__Dataset content__:
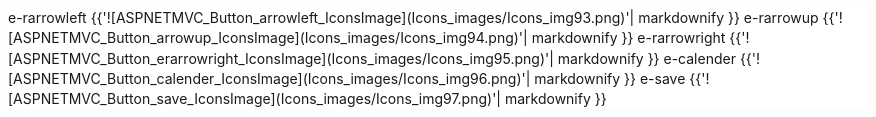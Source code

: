 </td></tr>
<tr>
<td>
e-rarrowleft</td><td>
{{'![ASPNETMVC_Button_arrowleft_IconsImage](Icons_images/Icons_img93.png)'| markdownify }}

</td></tr>
<tr>
<td>
e-rarrowup</td><td>
{{'![ASPNETMVC_Button_arrowup_IconsImage](Icons_images/Icons_img94.png)'| markdownify }}

</td></tr>
<tr>
<td>
e-rarrowright</td><td>
{{'![ASPNETMVC_Button_erarrowright_IconsImage](Icons_images/Icons_img95.png)'| markdownify }}

</td></tr>
<tr>
<td>
e-calender</td><td>
{{'![ASPNETMVC_Button_calender_IconsImage](Icons_images/Icons_img96.png)'| markdownify }}

</td></tr>
<tr>
<td>
e-save</td><td>
{{'![ASPNETMVC_Button_save_IconsImage](Icons_images/Icons_img97.png)'| markdownify }}

</td></tr>
</table>



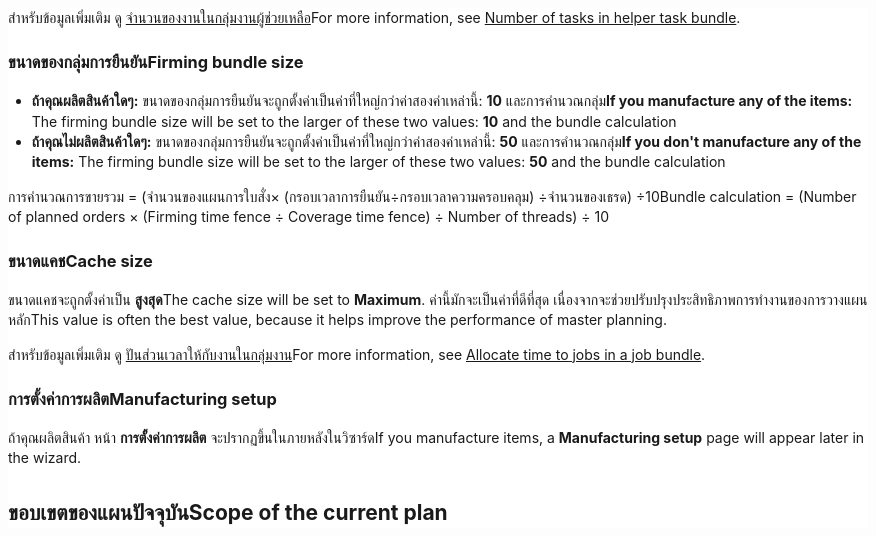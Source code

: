 <span data-ttu-id="9a2e1-121">สำหรับข้อมูลเพิ่มเติม ดู [จำนวนของงานในกลุ่มงานผู้ช่วยเหลือ](/dynamics365/unified-operations/supply-chain/master-planning/master-planning-performance#number-of-tasks-in-helper-task-bundle)</span><span class="sxs-lookup"><span data-stu-id="9a2e1-121">For more information, see [Number of tasks in helper task bundle](/dynamics365/unified-operations/supply-chain/master-planning/master-planning-performance#number-of-tasks-in-helper-task-bundle).</span></span>

### <a name="firming-bundle-size"></a><span data-ttu-id="9a2e1-122">ขนาดของกลุ่มการยืนยัน</span><span class="sxs-lookup"><span data-stu-id="9a2e1-122">Firming bundle size</span></span>

- <span data-ttu-id="9a2e1-123">**ถ้าคุณผลิตสินค้าใดๆ:** ขนาดของกลุ่มการยืนยันจะถูกตั้งค่าเป็นค่าที่ใหญ่กว่าค่าสองค่าเหล่านี้: **10** และการคำนวณกลุ่ม</span><span class="sxs-lookup"><span data-stu-id="9a2e1-123">**If you manufacture any of the items:** The firming bundle size will be set to the larger of these two values: **10** and the bundle calculation</span></span>
- <span data-ttu-id="9a2e1-124">**ถ้าคุณไม่ผลิตสินค้าใดๆ:** ขนาดของกลุ่มการยืนยันจะถูกตั้งค่าเป็นค่าที่ใหญ่กว่าค่าสองค่าเหล่านี้: **50** และการคำนวณกลุ่ม</span><span class="sxs-lookup"><span data-stu-id="9a2e1-124">**If you don't manufacture any of the items:** The firming bundle size will be set to the larger of these two values: **50** and the bundle calculation</span></span>

<span data-ttu-id="9a2e1-125">การคำนวณการขายรวม = (จำนวนของแผนการใบสั่ง× (กรอบเวลาการยืนยัน÷กรอบเวลาความครอบคลุม) ÷จำนวนของเธรด) ÷10</span><span class="sxs-lookup"><span data-stu-id="9a2e1-125">Bundle calculation = (Number of planned orders × (Firming time fence ÷ Coverage time fence) ÷ Number of threads) ÷ 10</span></span>

### <a name="cache-size"></a><span data-ttu-id="9a2e1-126">ขนาดแคช</span><span class="sxs-lookup"><span data-stu-id="9a2e1-126">Cache size</span></span>

<span data-ttu-id="9a2e1-127">ขนาดแคชจะถูกตั้งค่าเป็น **สูงสุด**</span><span class="sxs-lookup"><span data-stu-id="9a2e1-127">The cache size will be set to **Maximum**.</span></span> <span data-ttu-id="9a2e1-128">ค่านี้มักจะเป็นค่าที่ดีที่สุด เนื่องจากจะช่วยปรับปรุงประสิทธิภาพการทำงานของการวางแผนหลัก</span><span class="sxs-lookup"><span data-stu-id="9a2e1-128">This value is often the best value, because it helps improve the performance of master planning.</span></span>

<span data-ttu-id="9a2e1-129">สำหรับข้อมูลเพิ่มเติม ดู [ปันส่วนเวลาให้กับงานในกลุ่มงาน](/dynamics365/unified-operations/supply-chain/production-control/allocate-time-jobs-job-bundle)</span><span class="sxs-lookup"><span data-stu-id="9a2e1-129">For more information, see [Allocate time to jobs in a job bundle](/dynamics365/unified-operations/supply-chain/production-control/allocate-time-jobs-job-bundle).</span></span>

### <a name="manufacturing-setup"></a><span data-ttu-id="9a2e1-130">การตั้งค่าการผลิต</span><span class="sxs-lookup"><span data-stu-id="9a2e1-130">Manufacturing setup</span></span>

<span data-ttu-id="9a2e1-131">ถ้าคุณผลิตสินค้า หน้า **การตั้งค่าการผลิต** จะปรากฏขึ้นในภายหลังในวิซาร์ด</span><span class="sxs-lookup"><span data-stu-id="9a2e1-131">If you manufacture items, a **Manufacturing setup** page will appear later in the wizard.</span></span>

## <a name="scope-of-the-current-plan"></a><span data-ttu-id="9a2e1-132">ขอบเขตของแผนปัจจุบัน</span><span class="sxs-lookup"><span data-stu-id="9a2e1-132">Scope of the current plan</span></span>

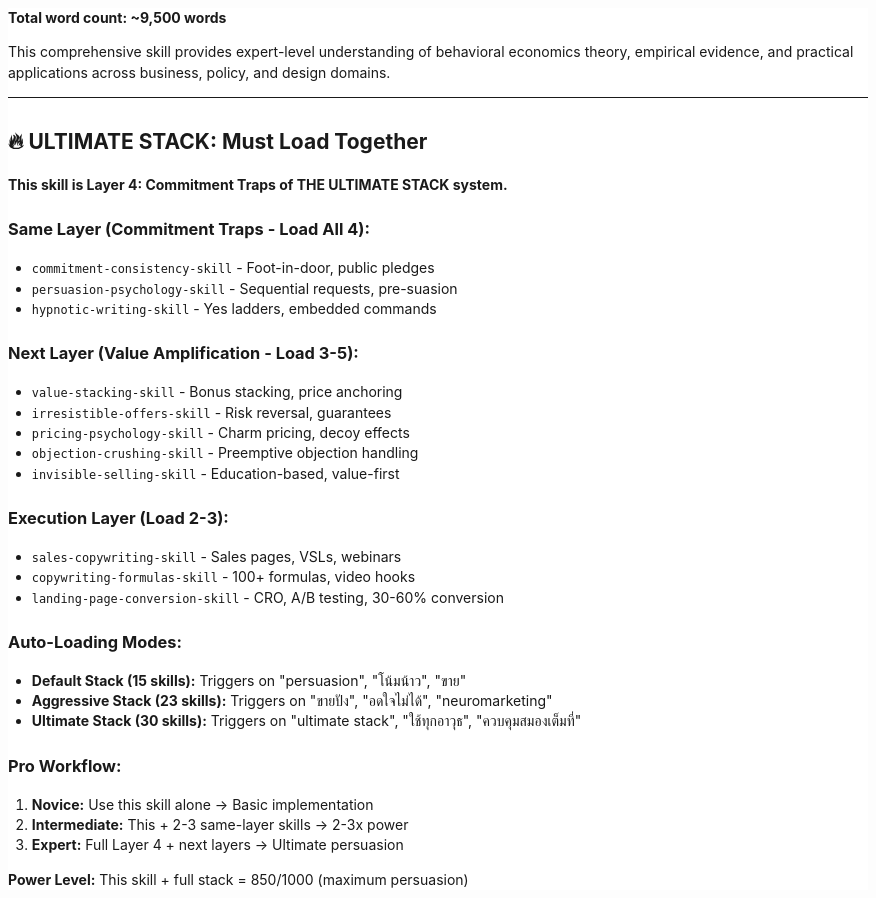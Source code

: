 
**Total word count: ~9,500 words**

This comprehensive skill provides expert-level understanding of behavioral economics theory, empirical evidence, and practical applications across business, policy, and design domains.

---

## 🔥 ULTIMATE STACK: Must Load Together

**This skill is Layer 4: Commitment Traps of THE ULTIMATE STACK system.**

### Same Layer (Commitment Traps - Load All 4):
- `commitment-consistency-skill` - Foot-in-door, public pledges
- `persuasion-psychology-skill` - Sequential requests, pre-suasion
- `hypnotic-writing-skill` - Yes ladders, embedded commands

### Next Layer (Value Amplification - Load 3-5):
- `value-stacking-skill` - Bonus stacking, price anchoring
- `irresistible-offers-skill` - Risk reversal, guarantees
- `pricing-psychology-skill` - Charm pricing, decoy effects
- `objection-crushing-skill` - Preemptive objection handling
- `invisible-selling-skill` - Education-based, value-first

### Execution Layer (Load 2-3):
- `sales-copywriting-skill` - Sales pages, VSLs, webinars
- `copywriting-formulas-skill` - 100+ formulas, video hooks
- `landing-page-conversion-skill` - CRO, A/B testing, 30-60% conversion

### Auto-Loading Modes:
- **Default Stack (15 skills):** Triggers on "persuasion", "โน้มน้าว", "ขาย"
- **Aggressive Stack (23 skills):** Triggers on "ขายปัง", "อดใจไม่ได้", "neuromarketing"
- **Ultimate Stack (30 skills):** Triggers on "ultimate stack", "ใช้ทุกอาวุธ", "ควบคุมสมองเต็มที่"

### Pro Workflow:
1. **Novice:** Use this skill alone → Basic implementation
2. **Intermediate:** This + 2-3 same-layer skills → 2-3x power
3. **Expert:** Full Layer 4 + next layers → Ultimate persuasion

**Power Level:** This skill + full stack = 850/1000 (maximum persuasion)
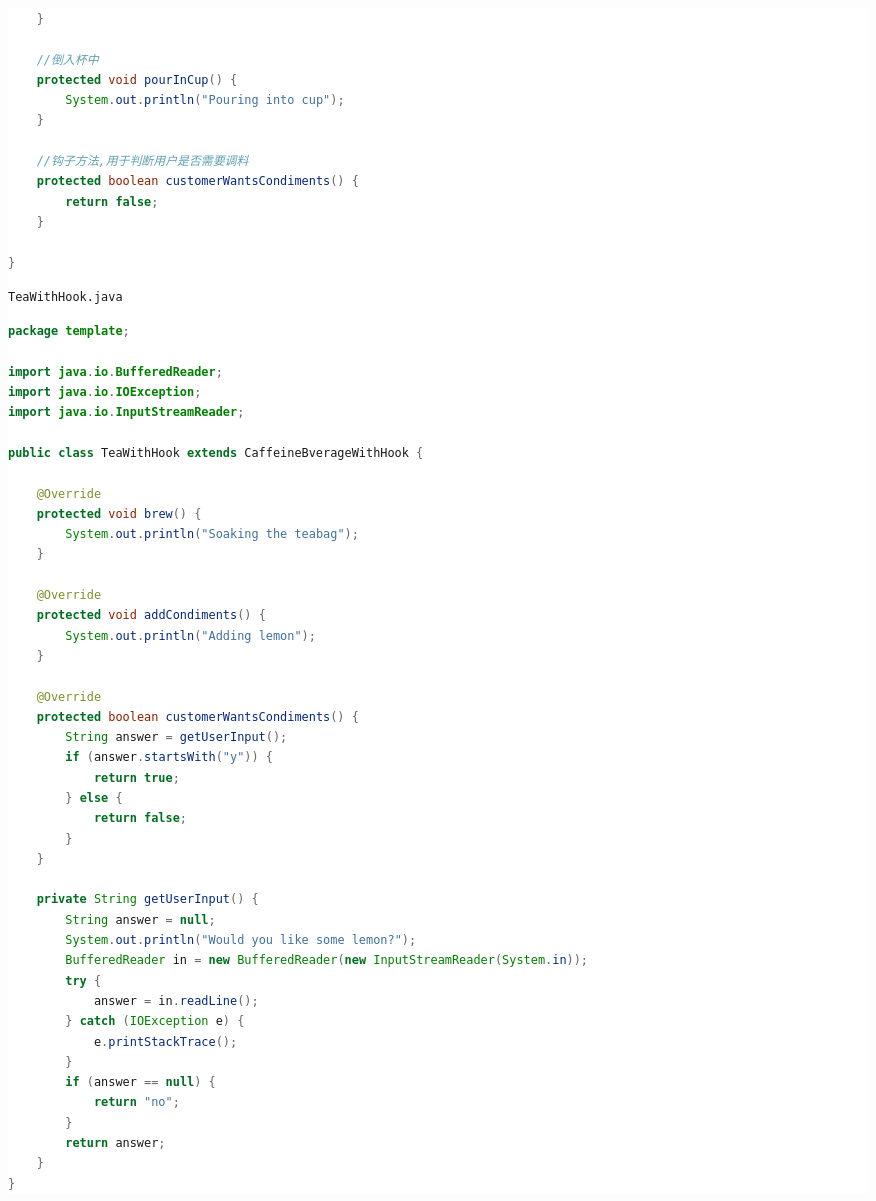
 ```java
    }

    //倒入杯中
    protected void pourInCup() {
        System.out.println("Pouring into cup");
    }

    //钩子方法,用于判断用户是否需要调料
    protected boolean customerWantsCondiments() {
        return false;
    }

}

```

`TeaWithHook.java`

```java
package template;

import java.io.BufferedReader;
import java.io.IOException;
import java.io.InputStreamReader;

public class TeaWithHook extends CaffeineBverageWithHook {

    @Override
    protected void brew() {
        System.out.println("Soaking the teabag");
    }

    @Override
    protected void addCondiments() {
        System.out.println("Adding lemon");
    }

    @Override
    protected boolean customerWantsCondiments() {
        String answer = getUserInput();
        if (answer.startsWith("y")) {
            return true;
        } else {
            return false;
        }
    }

    private String getUserInput() {
        String answer = null;
        System.out.println("Would you like some lemon?");
        BufferedReader in = new BufferedReader(new InputStreamReader(System.in));
        try {
            answer = in.readLine();
        } catch (IOException e) {
            e.printStackTrace();
        }
        if (answer == null) {
            return "no";
        }
        return answer;
    }
}

```
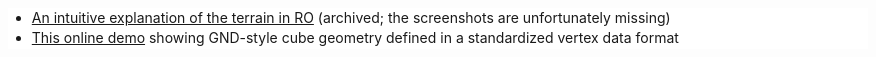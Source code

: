 - [An intuitive explanation of the terrain in RO](http://web.archive.org/web/20071015031008/http://www.neatocool.com/Projects/Ragnarok/Map_Editors_Text/) (archived; the screenshots are unfortunately missing)
- [This online demo](https://playground.babylonjs.com/#J48BT5#2) showing GND-style cube geometry defined in a standardized vertex data format
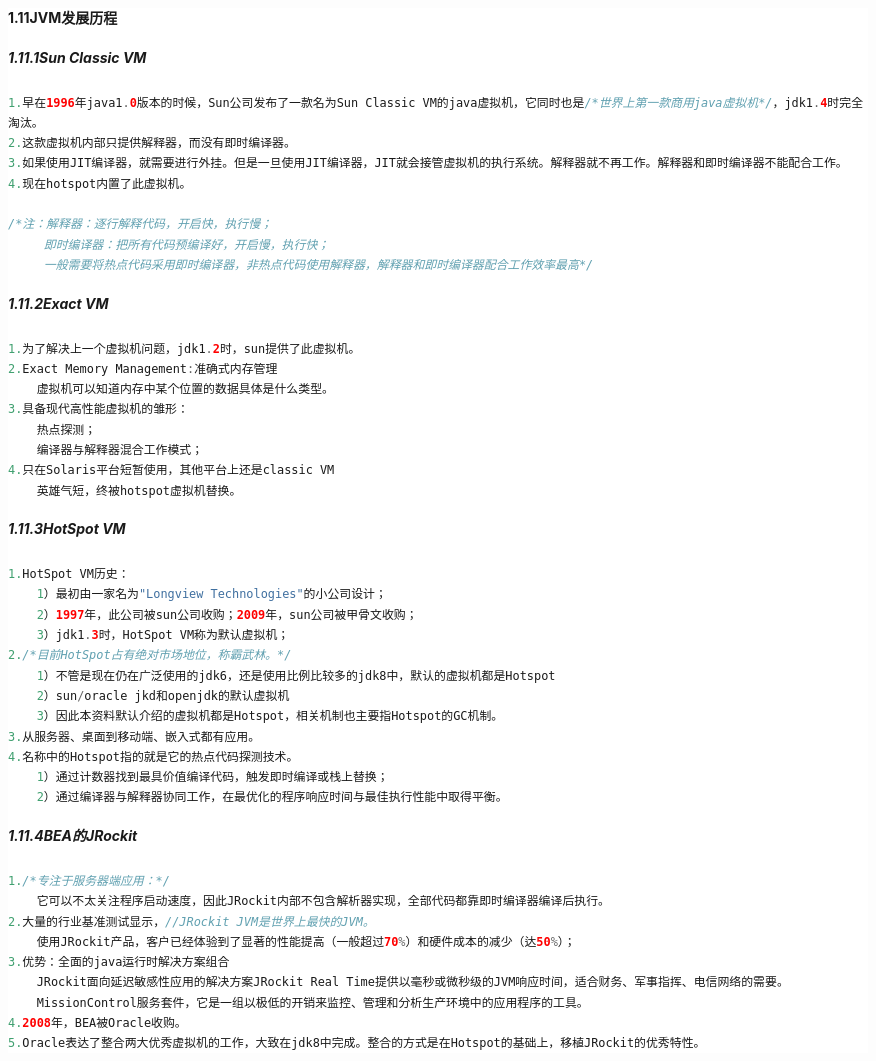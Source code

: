 #### 1.11JVM发展历程

##### 1.11.1Sun Classic VM

```java 
1.早在1996年java1.0版本的时候，Sun公司发布了一款名为Sun Classic VM的java虚拟机，它同时也是/*世界上第一款商用java虚拟机*/，jdk1.4时完全淘汰。
2.这款虚拟机内部只提供解释器，而没有即时编译器。
3.如果使用JIT编译器，就需要进行外挂。但是一旦使用JIT编译器，JIT就会接管虚拟机的执行系统。解释器就不再工作。解释器和即时编译器不能配合工作。
4.现在hotspot内置了此虚拟机。

/*注：解释器：逐行解释代码，开启快，执行慢；
	 即时编译器：把所有代码预编译好，开启慢，执行快；
	 一般需要将热点代码采用即时编译器，非热点代码使用解释器，解释器和即时编译器配合工作效率最高*/
```

##### 1.11.2Exact VM

```java 
1.为了解决上一个虚拟机问题，jdk1.2时，sun提供了此虚拟机。
2.Exact Memory Management:准确式内存管理
	虚拟机可以知道内存中某个位置的数据具体是什么类型。
3.具备现代高性能虚拟机的雏形：
	热点探测；
	编译器与解释器混合工作模式；
4.只在Solaris平台短暂使用，其他平台上还是classic VM
	英雄气短，终被hotspot虚拟机替换。
```

##### **1.11.3HotSpot VM**

```java 
1.HotSpot VM历史：
	1）最初由一家名为"Longview Technologies"的小公司设计；
	2）1997年，此公司被sun公司收购；2009年，sun公司被甲骨文收购；
	3）jdk1.3时，HotSpot VM称为默认虚拟机；
2./*目前HotSpot占有绝对市场地位，称霸武林。*/
	1）不管是现在仍在广泛使用的jdk6，还是使用比例比较多的jdk8中，默认的虚拟机都是Hotspot
	2）sun/oracle jkd和openjdk的默认虚拟机
	3）因此本资料默认介绍的虚拟机都是Hotspot，相关机制也主要指Hotspot的GC机制。
3.从服务器、桌面到移动端、嵌入式都有应用。
4.名称中的Hotspot指的就是它的热点代码探测技术。
	1）通过计数器找到最具价值编译代码，触发即时编译或栈上替换；
	2）通过编译器与解释器协同工作，在最优化的程序响应时间与最佳执行性能中取得平衡。
```

##### **1.11.4BEA的JRockit**

```java 
1./*专注于服务器端应用：*/
	它可以不太关注程序启动速度，因此JRockit内部不包含解析器实现，全部代码都靠即时编译器编译后执行。
2.大量的行业基准测试显示，//JRockit JVM是世界上最快的JVM。
	使用JRockit产品，客户已经体验到了显著的性能提高（一般超过70%）和硬件成本的减少（达50%）；
3.优势：全面的java运行时解决方案组合
	JRockit面向延迟敏感性应用的解决方案JRockit Real Time提供以毫秒或微秒级的JVM响应时间，适合财务、军事指挥、电信网络的需要。
	MissionControl服务套件，它是一组以极低的开销来监控、管理和分析生产环境中的应用程序的工具。
4.2008年，BEA被Oracle收购。
5.Oracle表达了整合两大优秀虚拟机的工作，大致在jdk8中完成。整合的方式是在Hotspot的基础上，移植JRockit的优秀特性。
```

__Task brief__:
Report every line of the entries that carries the word "size".

__Reply__:
### <a name="firming-bundle-size"></a><span data-ttu-id="9a2e1-122">ขนาดของกลุ่มการยืนยัน</span><span class="sxs-lookup"><span data-stu-id="9a2e1-122">Firming bundle size</span></span>
- <span data-ttu-id="9a2e1-123">**ถ้าคุณผลิตสินค้าใดๆ:** ขนาดของกลุ่มการยืนยันจะถูกตั้งค่าเป็นค่าที่ใหญ่กว่าค่าสองค่าเหล่านี้: **10** และการคำนวณกลุ่ม</span><span class="sxs-lookup"><span data-stu-id="9a2e1-123">**If you manufacture any of the items:** The firming bundle size will be set to the larger of these two values: **10** and the bundle calculation</span></span>
- <span data-ttu-id="9a2e1-124">**ถ้าคุณไม่ผลิตสินค้าใดๆ:** ขนาดของกลุ่มการยืนยันจะถูกตั้งค่าเป็นค่าที่ใหญ่กว่าค่าสองค่าเหล่านี้: **50** และการคำนวณกลุ่ม</span><span class="sxs-lookup"><span data-stu-id="9a2e1-124">**If you don't manufacture any of the items:** The firming bundle size will be set to the larger of these two values: **50** and the bundle calculation</span></span>
### <a name="cache-size"></a><span data-ttu-id="9a2e1-126">ขนาดแคช</span><span class="sxs-lookup"><span data-stu-id="9a2e1-126">Cache size</span></span>
<span data-ttu-id="9a2e1-127">ขนาดแคชจะถูกตั้งค่าเป็น **สูงสุด**</span><span class="sxs-lookup"><span data-stu-id="9a2e1-127">The cache size will be set to **Maximum**.</span></span> <span data-ttu-id="9a2e1-128">ค่านี้มักจะเป็นค่าที่ดีที่สุด เนื่องจากจะช่วยปรับปรุงประสิทธิภาพการทำงานของการวางแผนหลัก</span><span class="sxs-lookup"><span data-stu-id="9a2e1-128">This value is often the best value, because it helps improve the performance of master planning.</span></span>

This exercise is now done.